=== EXERCISE MATERIAL ===
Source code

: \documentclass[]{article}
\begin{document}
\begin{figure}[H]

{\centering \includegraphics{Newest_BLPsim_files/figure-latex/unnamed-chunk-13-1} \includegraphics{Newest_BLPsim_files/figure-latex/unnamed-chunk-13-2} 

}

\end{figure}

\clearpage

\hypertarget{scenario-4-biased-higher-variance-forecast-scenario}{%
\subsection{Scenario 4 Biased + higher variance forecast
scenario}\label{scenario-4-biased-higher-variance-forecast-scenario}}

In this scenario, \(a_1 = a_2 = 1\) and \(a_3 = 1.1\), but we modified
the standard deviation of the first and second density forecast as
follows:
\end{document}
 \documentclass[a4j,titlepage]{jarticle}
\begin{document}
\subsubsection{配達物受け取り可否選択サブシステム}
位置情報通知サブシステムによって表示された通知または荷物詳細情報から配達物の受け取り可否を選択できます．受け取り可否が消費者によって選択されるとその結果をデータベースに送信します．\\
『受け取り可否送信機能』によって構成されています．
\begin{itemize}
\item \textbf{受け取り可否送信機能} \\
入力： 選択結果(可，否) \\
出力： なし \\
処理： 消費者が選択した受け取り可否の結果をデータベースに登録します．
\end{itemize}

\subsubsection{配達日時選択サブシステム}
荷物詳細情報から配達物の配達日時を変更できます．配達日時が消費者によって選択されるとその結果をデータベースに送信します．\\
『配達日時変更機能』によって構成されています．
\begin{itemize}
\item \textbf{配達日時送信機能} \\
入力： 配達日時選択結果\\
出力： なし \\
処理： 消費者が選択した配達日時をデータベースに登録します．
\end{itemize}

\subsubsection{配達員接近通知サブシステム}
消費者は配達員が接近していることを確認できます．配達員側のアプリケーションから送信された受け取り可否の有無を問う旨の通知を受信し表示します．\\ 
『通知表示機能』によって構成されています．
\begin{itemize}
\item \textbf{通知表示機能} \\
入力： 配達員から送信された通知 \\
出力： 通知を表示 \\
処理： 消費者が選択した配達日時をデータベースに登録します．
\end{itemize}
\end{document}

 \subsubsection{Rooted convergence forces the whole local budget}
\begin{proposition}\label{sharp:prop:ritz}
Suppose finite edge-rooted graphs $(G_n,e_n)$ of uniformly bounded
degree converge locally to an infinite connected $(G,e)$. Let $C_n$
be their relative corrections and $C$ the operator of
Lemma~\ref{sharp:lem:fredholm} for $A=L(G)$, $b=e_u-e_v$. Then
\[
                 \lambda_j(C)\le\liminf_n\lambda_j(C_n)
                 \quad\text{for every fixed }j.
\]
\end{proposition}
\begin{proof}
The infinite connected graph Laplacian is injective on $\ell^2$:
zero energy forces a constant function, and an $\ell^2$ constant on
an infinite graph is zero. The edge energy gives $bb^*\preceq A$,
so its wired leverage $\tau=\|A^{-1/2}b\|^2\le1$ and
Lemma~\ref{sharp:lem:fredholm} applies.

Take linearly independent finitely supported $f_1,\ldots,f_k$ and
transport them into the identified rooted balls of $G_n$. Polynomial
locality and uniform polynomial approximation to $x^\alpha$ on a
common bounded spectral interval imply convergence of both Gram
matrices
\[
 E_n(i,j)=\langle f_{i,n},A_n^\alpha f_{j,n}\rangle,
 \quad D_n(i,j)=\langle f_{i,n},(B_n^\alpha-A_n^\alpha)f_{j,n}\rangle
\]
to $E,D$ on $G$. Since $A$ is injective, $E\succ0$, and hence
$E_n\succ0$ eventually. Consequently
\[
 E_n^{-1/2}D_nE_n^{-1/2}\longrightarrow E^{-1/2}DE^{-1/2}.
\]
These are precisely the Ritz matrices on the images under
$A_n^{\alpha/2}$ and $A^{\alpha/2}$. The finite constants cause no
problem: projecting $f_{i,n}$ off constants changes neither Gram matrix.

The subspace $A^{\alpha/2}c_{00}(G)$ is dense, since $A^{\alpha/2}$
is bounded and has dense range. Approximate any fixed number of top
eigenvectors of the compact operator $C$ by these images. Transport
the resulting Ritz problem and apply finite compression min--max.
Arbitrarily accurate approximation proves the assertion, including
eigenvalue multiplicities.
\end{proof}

=== WHAT YOU SHOULD DO ===
Given the records above, restate word for word only the lines starting at the one with "the standard deviation" and ending at the one with "The infinite connected".

=== TASK ANSWER ===
the standard deviation of the first and second density forecast as
follows:
\end{document}
 \documentclass[a4j,titlepage]{jarticle}
\begin{document}
\subsubsection{配達物受け取り可否選択サブシステム}
位置情報通知サブシステムによって表示された通知または荷物詳細情報から配達物の受け取り可否を選択できます．受け取り可否が消費者によって選択されるとその結果をデータベースに送信します．\\
『受け取り可否送信機能』によって構成されています．
\begin{itemize}
\item \textbf{受け取り可否送信機能} \\
入力： 選択結果(可，否) \\
出力： なし \\
処理： 消費者が選択した受け取り可否の結果をデータベースに登録します．
\end{itemize}

\subsubsection{配達日時選択サブシステム}
荷物詳細情報から配達物の配達日時を変更できます．配達日時が消費者によって選択されるとその結果をデータベースに送信します．\\
『配達日時変更機能』によって構成されています．
\begin{itemize}
\item \textbf{配達日時送信機能} \\
入力： 配達日時選択結果\\
出力： なし \\
処理： 消費者が選択した配達日時をデータベースに登録します．
\end{itemize}

\subsubsection{配達員接近通知サブシステム}
消費者は配達員が接近していることを確認できます．配達員側のアプリケーションから送信された受け取り可否の有無を問う旨の通知を受信し表示します．\\ 
『通知表示機能』によって構成されています．
\begin{itemize}
\item \textbf{通知表示機能} \\
入力： 配達員から送信された通知 \\
出力： 通知を表示 \\
処理： 消費者が選択した配達日時をデータベースに登録します．
\end{itemize}
\end{document}

 \subsubsection{Rooted convergence forces the whole local budget}
\begin{proposition}\label{sharp:prop:ritz}
Suppose finite edge-rooted graphs $(G_n,e_n)$ of uniformly bounded
degree converge locally to an infinite connected $(G,e)$. Let $C_n$
be their relative corrections and $C$ the operator of
Lemma~\ref{sharp:lem:fredholm} for $A=L(G)$, $b=e_u-e_v$. Then
\[
                 \lambda_j(C)\le\liminf_n\lambda_j(C_n)
                 \quad\text{for every fixed }j.
\]
\end{proposition}
\begin{proof}
The infinite connected graph Laplacian is injective on $\ell^2$:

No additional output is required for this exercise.